Method Strengths and Weaknesses
Strengths
- Removes gradient-based task adaptation across many NLP tasks.
- Few-shot gains grow faster than zero-shot gains with scale.
- Closed-book TriviaQA reaches 71.2, competitive with fine-tuned systems.
- Reports contamination analysis instead of only headline scores.
Weaknesses
- Training cost is extreme: 175B parameters and 300B tokens.
- Still weak on RACE, QuAC, DROP, and ANLI.
- Performance depends strongly on prompt format and context budget.
- Web-scale data creates contamination, bias, and misuse risks.
Suggestions from the authors
- Evaluate very large language models under standard fine-tuning.
- Improve performance on adversarial NLI and hard reading comprehension.
- Build stronger methods to detect and reduce benchmark contamination.
- Study bias, misuse, fairness, and energy costs at larger scale.
Links
Prior Papers
- @radfordGPT2_2019 — Direct architectural precursor; GPT-3 mainly scales the GPT-2 decoder-only recipe.
- @vaswaniAttentionAllNeed2017 — Supplies the transformer backbone that GPT-3 scales to 175B parameters.

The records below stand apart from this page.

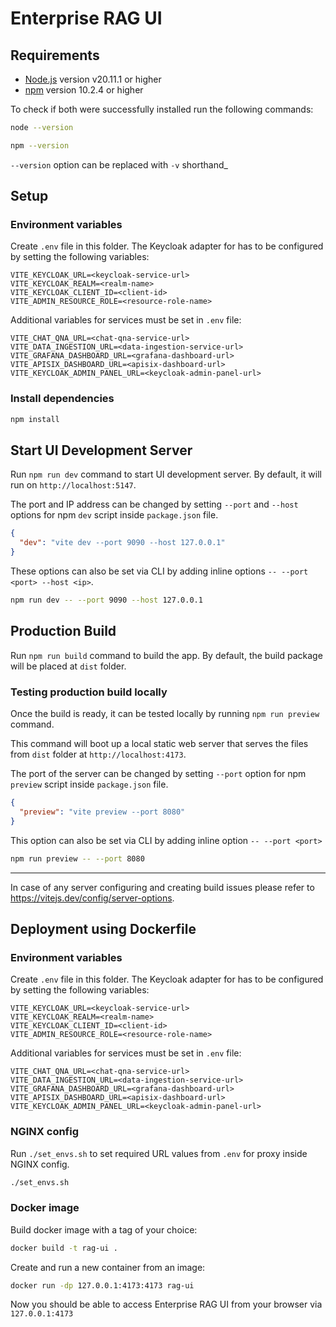# Enterprise RAG UI

## Requirements

- [Node.js](https://nodejs.org/) version v20.11.1 or higher
- [npm](https://www.npmjs.com/) version 10.2.4 or higher

To check if both were successfully installed run the following commands:

```bash
node --version
```

```bash
npm --version
```

`--version` option can be replaced with `-v` shorthand_

## Setup

### Environment variables

Create `.env` file in this folder.
The Keycloak adapter for has to be configured by setting the following variables:
```
VITE_KEYCLOAK_URL=<keycloak-service-url>
VITE_KEYCLOAK_REALM=<realm-name>
VITE_KEYCLOAK_CLIENT_ID=<client-id>
VITE_ADMIN_RESOURCE_ROLE=<resource-role-name>
```

Additional variables for services must be set in `.env` file:
```
VITE_CHAT_QNA_URL=<chat-qna-service-url>
VITE_DATA_INGESTION_URL=<data-ingestion-service-url>
VITE_GRAFANA_DASHBOARD_URL=<grafana-dashboard-url>
VITE_APISIX_DASHBOARD_URL=<apisix-dashboard-url>
VITE_KEYCLOAK_ADMIN_PANEL_URL=<keycloak-admin-panel-url>
```

### Install dependencies

```bash
npm install
```

## Start UI Development Server

Run `npm run dev` command to start UI development server.
By default, it will run on `http://localhost:5147`.

The port and IP address can be changed by setting `--port` and `--host` options
for npm `dev` script inside `package.json` file.
```json
{
  "dev": "vite dev --port 9090 --host 127.0.0.1"
}
```

These options can also be set via CLI by adding inline options `-- --port <port> --host <ip>`.
```bash
npm run dev -- --port 9090 --host 127.0.0.1
```

## Production Build

Run `npm run build` command to build the app.
By default, the build package will be placed at `dist` folder.

### Testing production build locally

Once the build is ready, it can be tested locally by running `npm run preview` command.

This command will boot up a local static web server that serves the files
from `dist` folder at `http://localhost:4173`.

The port of the server can be changed by setting `--port` option
for npm `preview` script inside `package.json` file.
```json
{
  "preview": "vite preview --port 8080"
}
```

This option can also be set via CLI by adding inline option `-- --port <port>`
```bash
npm run preview -- --port 8080
```

---

In case of any server configuring and creating build issues please refer to https://vitejs.dev/config/server-options.


## Deployment using Dockerfile

### Environment variables

Create `.env` file in this folder.
The Keycloak adapter for has to be configured by setting the following variables:
```
VITE_KEYCLOAK_URL=<keycloak-service-url>
VITE_KEYCLOAK_REALM=<realm-name>
VITE_KEYCLOAK_CLIENT_ID=<client-id>
VITE_ADMIN_RESOURCE_ROLE=<resource-role-name>
```

Additional variables for services must be set in `.env` file:
```
VITE_CHAT_QNA_URL=<chat-qna-service-url>
VITE_DATA_INGESTION_URL=<data-ingestion-service-url>
VITE_GRAFANA_DASHBOARD_URL=<grafana-dashboard-url>
VITE_APISIX_DASHBOARD_URL=<apisix-dashboard-url>
VITE_KEYCLOAK_ADMIN_PANEL_URL=<keycloak-admin-panel-url>
```

### NGINX config

Run `./set_envs.sh` to set required URL values from `.env` for proxy inside NGINX config.
```bash
./set_envs.sh
```

### Docker image

Build docker image with a tag of your choice:
```bash
docker build -t rag-ui .
```

Create and run a new container from an image:
```bash
docker run -dp 127.0.0.1:4173:4173 rag-ui
```

Now you should be able to access Enterprise RAG UI from your browser via `127.0.0.1:4173`
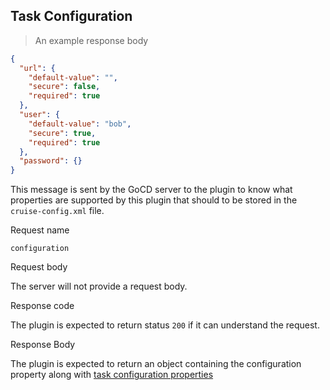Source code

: ## Task Configuration

> An example response body

```json
{
  "url": {
    "default-value": "",
    "secure": false,
    "required": true
  },
  "user": {
    "default-value": "bob",
    "secure": true,
    "required": true
  },
  "password": {}
}
```

This message is sent by the GoCD server to the plugin to know what properties are supported by this plugin that should to be stored in the `cruise-config.xml` file.

<p class='request-name-heading'>Request name</p>

`configuration`

<p class='request-body-heading'>Request body</p>

The server will not provide a request body.

<p class='response-code-heading'>Response code</p>

The plugin is expected to return status `200` if it can understand the request.

<p class='response-body-heading'>Response Body</p>

The plugin is expected to return an object containing the configuration property along with [task configuration properties](#the-task-configuration-response-object)
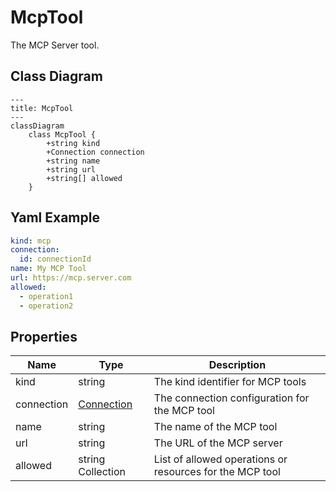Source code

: # McpTool

The MCP Server tool.

## Class Diagram

```mermaid
---
title: McpTool
---
classDiagram
    class McpTool {
        +string kind
        +Connection connection
        +string name
        +string url
        +string[] allowed
    }
```



## Yaml Example
```yaml
kind: mcp
connection:
  id: connectionId
name: My MCP Tool
url: https://mcp.server.com
allowed:
  - operation1
  - operation2

```




## Properties

| Name | Type | Description |
| ---- | ---- | ----------- |
| kind | string | The kind identifier for MCP tools  |
| connection | [Connection](Connection.md) | The connection configuration for the MCP tool  |
| name | string | The name of the MCP tool  |
| url | string | The URL of the MCP server  |
| allowed | string Collection | List of allowed operations or resources for the MCP tool  |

- @kaplanScalingLaws2020 — Motivates the scaling-law lens used to interpret GPT-3's loss and capability gains.
- @devlinBERT2018 — Represents the fine-tuning paradigm GPT-3 tries to bypass with in-context learning.
- @raffelT5_2020 — Strong text-to-text fine-tuning baseline family contrasted with prompt-only transfer.
- @petersELMo2018 — Earlier contextual pre-training stage before fully task-agnostic transformer transfer.
- @radfordGPT2018 — Establishes generative pre-training as a viable transfer route for NLP tasks.
Further Papers
- @hoffmannChinchilla2022 — Reassesses GPT-3-style scaling and argues for different parameter–data tradeoffs.
- @alayracFlamingo2022 — Extends GPT-3-style in-context learning to multimodal prompting.
- @weiCoT2022 — Builds on large-model prompting to elicit stronger multi-step reasoning.
- @kojimaZeroShotCoT2022 — Shows that prompt design can unlock reasoning without demonstrations.
- @ouyangInstructGPT2022 — Adapts GPT-3-scale models toward instruction following and alignment.
- @huLoRA2021 — Makes adaptation of GPT-3-scale transformers far cheaper through low-rank updates.